**Problem description:**
Strip out the pictures and transcribe the records that follow exactly.

Material for this task Block Start

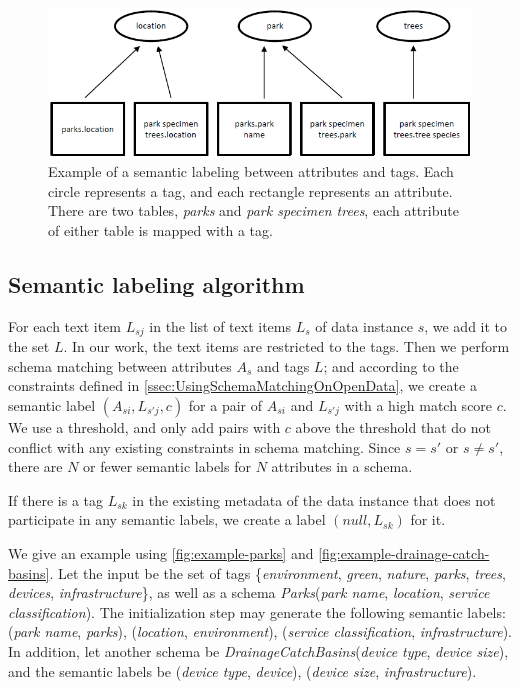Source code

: \begin{figure}
    \centering
    \includegraphics[width=5in]{figures/example-semantic-labeling.png}
    \caption{Example of a semantic labeling between attributes and tags.
    Each circle represents a tag, and each rectangle represents an attribute. There are two tables, \textit{parks} and \textit{park specimen trees}, each attribute of either table is mapped with a tag.}
    \label{fig:example-semantic-labeling}
\end{figure}

\subsection{Semantic labeling algorithm}
\label{ssec:SemanticLabelingAlgorithm}

For each text item $L_{sj}$ in the list of text items $L_{s}$ of data instance $s$, we add it to the set $L$. In our work, the text items are restricted to the tags. Then we perform schema matching between attributes $A_{s}$ and tags $L$; and according to the constraints defined in \autoref{ssec:UsingSchemaMatchingOnOpenData}, we create a semantic label $(A_{si},L_{s'j},c)$ for a pair of $A_{si}$ and $L_{s'j}$ with a high match score $c$. We use a threshold, and only add pairs with $c$ above the threshold that do not conflict with any existing constraints in schema matching. Since $s=s'$ or $s\neq s'$, there are $N$ or fewer semantic labels for $N$ attributes in a schema.

If there is a tag $L_{sk}$ in the existing metadata of the data instance that does not participate in any semantic labels, we create a label $(null,L_{sk})$ for it.

We give an example using \autoref{fig:example-parks} and \autoref{fig:example-drainage-catch-basins}. Let the input be the set of tags \{\textit{environment}, \textit{green}, \textit{nature}, \textit{parks}, \textit{trees}, \textit{devices}, \textit{infrastructure}\}, as well as a schema \textit{Parks}(\textit{park name}, \textit{location}, \textit{service classification}). The initialization step may generate the following semantic labels: (\textit{park name}, \textit{parks}), (\textit{location}, \textit{environment}), (\textit{service classification}, \textit{infrastructure}). In addition, let another schema be \textit{DrainageCatchBasins}(\textit{device type}, \textit{device size}), and the semantic labels be (\textit{device type}, \textit{device}), (\textit{device size}, \textit{infrastructure}).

Material for this task Block End

**Task response:**
Source code

: \begin{figure}
    \centering
    \includegraphics[width=5in]{figures/example-semantic-labeling.png}
    \caption{Example of a semantic labeling between attributes and tags.
    Each circle represents a tag, and each rectangle represents an attribute. There are two tables, \textit{parks} and \textit{park specimen trees}, each attribute of either table is mapped with a tag.}
    \label{fig:example-semantic-labeling}
\end{figure}

\subsection{Semantic labeling algorithm}
\label{ssec:SemanticLabelingAlgorithm}

For each text item $L_{sj}$ in the list of text items $L_{s}$ of data instance $s$, we add it to the set $L$. In our work, the text items are restricted to the tags. Then we perform schema matching between attributes $A_{s}$ and tags $L$; and according to the constraints defined in \autoref{ssec:UsingSchemaMatchingOnOpenData}, we create a semantic label $(A_{si},L_{s'j},c)$ for a pair of $A_{si}$ and $L_{s'j}$ with a high match score $c$. We use a threshold, and only add pairs with $c$ above the threshold that do not conflict with any existing constraints in schema matching. Since $s=s'$ or $s\neq s'$, there are $N$ or fewer semantic labels for $N$ attributes in a schema.

If there is a tag $L_{sk}$ in the existing metadata of the data instance that does not participate in any semantic labels, we create a label $(null,L_{sk})$ for it.

We give an example using \autoref{fig:example-parks} and \autoref{fig:example-drainage-catch-basins}. Let the input be the set of tags \{\textit{environment}, \textit{green}, \textit{nature}, \textit{parks}, \textit{trees}, \textit{devices}, \textit{infrastructure}\}, as well as a schema \textit{Parks}(\textit{park name}, \textit{location}, \textit{service classification}). The initialization step may generate the following semantic labels: (\textit{park name}, \textit{parks}), (\textit{location}, \textit{environment}), (\textit{service classification}, \textit{infrastructure}). In addition, let another schema be \textit{DrainageCatchBasins}(\textit{device type}, \textit{device size}), and the semantic labels be (\textit{device type}, \textit{device}), (\textit{device size}, \textit{infrastructure}).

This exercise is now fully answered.